Monday, October 7, 2019

POSITIVE AND NEGATIVE SPACE IN DESIGN: Leave The Cookies, Not The Scraps

What's this got to do with architecture?
Read on.
One of the simplest yet least understood concepts in architecture is that of positive versus negative space. However esoteric it may sound, its applications to home and landscape design are immediate and tangible.

The basic idea is simple. Imagine a rolled-out sheet of cookie dough. Think of positive space as being the cookies cut out from the dough, and negative space as the pointy scraps left behind.  

In planning, just as in cookie-cutting, the name of the game is to minimize the sharp-angled or unusable scraps of negative space that are left over. Alas, unlike baking, you can’t just gather them up and knead them into more dough--you have to figure out what to do with them ahead of time.  

The famed razor-sharp corner of architect
I.M. Pei's National Gallery of Art in
Washington, D.C.—it's cheap drama,
but that's about all.
The desirability of positive space is rooted in the fact that nature’s fundamental closed shape is the circle, or at least some approximation thereof. And regardless of how far man removes himself from his primitive beginnings, circular shapes remain the most psychologically comforting for human habitation. This is a fact borne out by the widespread persistence of circular dwellings—from mud huts to yurts to igloos to Buckminster Fuller's Dymaxion House—despite the fact that they are not necessarily the simplest shapes to construct.   

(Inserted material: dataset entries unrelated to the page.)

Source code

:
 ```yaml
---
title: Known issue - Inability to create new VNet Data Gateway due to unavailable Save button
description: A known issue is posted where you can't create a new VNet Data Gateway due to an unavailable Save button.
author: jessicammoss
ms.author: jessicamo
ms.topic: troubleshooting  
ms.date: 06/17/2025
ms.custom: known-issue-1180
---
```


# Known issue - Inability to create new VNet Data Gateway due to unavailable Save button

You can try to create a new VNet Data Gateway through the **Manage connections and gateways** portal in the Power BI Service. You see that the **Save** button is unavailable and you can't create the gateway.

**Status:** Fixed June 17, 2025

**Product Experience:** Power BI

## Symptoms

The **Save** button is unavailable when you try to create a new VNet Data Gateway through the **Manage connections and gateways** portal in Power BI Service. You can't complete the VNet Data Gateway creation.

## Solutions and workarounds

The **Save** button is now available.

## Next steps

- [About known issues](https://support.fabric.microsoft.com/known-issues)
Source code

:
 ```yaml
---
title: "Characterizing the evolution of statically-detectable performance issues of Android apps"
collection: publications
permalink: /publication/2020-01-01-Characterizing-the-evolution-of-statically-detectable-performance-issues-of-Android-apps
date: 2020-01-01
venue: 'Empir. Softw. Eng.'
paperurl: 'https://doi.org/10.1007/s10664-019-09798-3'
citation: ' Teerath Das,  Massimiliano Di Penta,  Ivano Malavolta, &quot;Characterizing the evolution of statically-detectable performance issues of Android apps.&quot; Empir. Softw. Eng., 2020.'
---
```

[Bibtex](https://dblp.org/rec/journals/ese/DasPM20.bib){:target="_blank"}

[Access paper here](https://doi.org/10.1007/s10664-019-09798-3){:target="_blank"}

We in the industrialized nations, however, live in a rectilinear world that’s chock full of negative space. Outdoors, common examples would include those useless slivers of side yard that zoning ordinances insist on having between houses--the house, in this case, being the “cookie”, and the setback land the scraps.  Inside, negative space could include that dust-catching wedge of space under a stair, or that inaccessible corner of the living room that always seems to gather dust bunnies.  

There are a few simple ways to avoid negative space in architecture:

Notice how the simple device of cutting the back corner
of this room intensifies its sense of comfortable enclosure.
•  Avoid shapes having acute angles, both in plan and elevation.  Modern architects were smitten with acute angles precisely because they’re rare in traditional architecture (and let's face it, many still are). But while razor-sharp angles make for cheap drama, they don’t make for comfortable living--a fact vernacular builders have recognized for centuries. Psychologically, converging surfaces are disconcerting, whether they’re in a sharp cornered room or a single-slope vaulted ceiling. Physically, they’re just plain impractical. Take a lesson from the past, and keep interior angles at ninety degrees or more.

•  Strive for areas with a circular sense of enclosure.  The closer a room arrangement approaches a circular shape, the more comfortable it’ll be.  This doesn’t mean the room itself should be rounded--just that the arrangement of the objects within it should be reasonably equidistant from a central focal point.  In a long, narrow living room, for example, a couple of more-or-less circular furniture arrangements would prove more comfortable for conversation than one long, stretched-out grouping.

Positive space in a garden is generated by the planting
that fills the corners, leaving the "cookie" for the occupants.
•  Apply these concepts to exterior design as well.  Take a typical rectangular plot of land with an ell-shaped house in the middle:  the structure’s presence necessarily subdivides the outdoor area into smaller rectangular pieces, many of them awkwardly proportioned.  What to do with these negative leftovers?  

The best solution is to break down awkward negative spaces into a series of organically-shaped positive spaces--as many as are useful--and fill the leftover negative space with planting.   Note that size doesn’t determine whether the space is positive or negative;  even a triangular scrap of land a few yards on a side could be transformed into positive space by adding, say, a garden bench comfortably surrounded by a cloak of plants. 

2 comments:

  1. How does this account for modern design in todays architectural era with all of the sharp corners and cubism being promoted.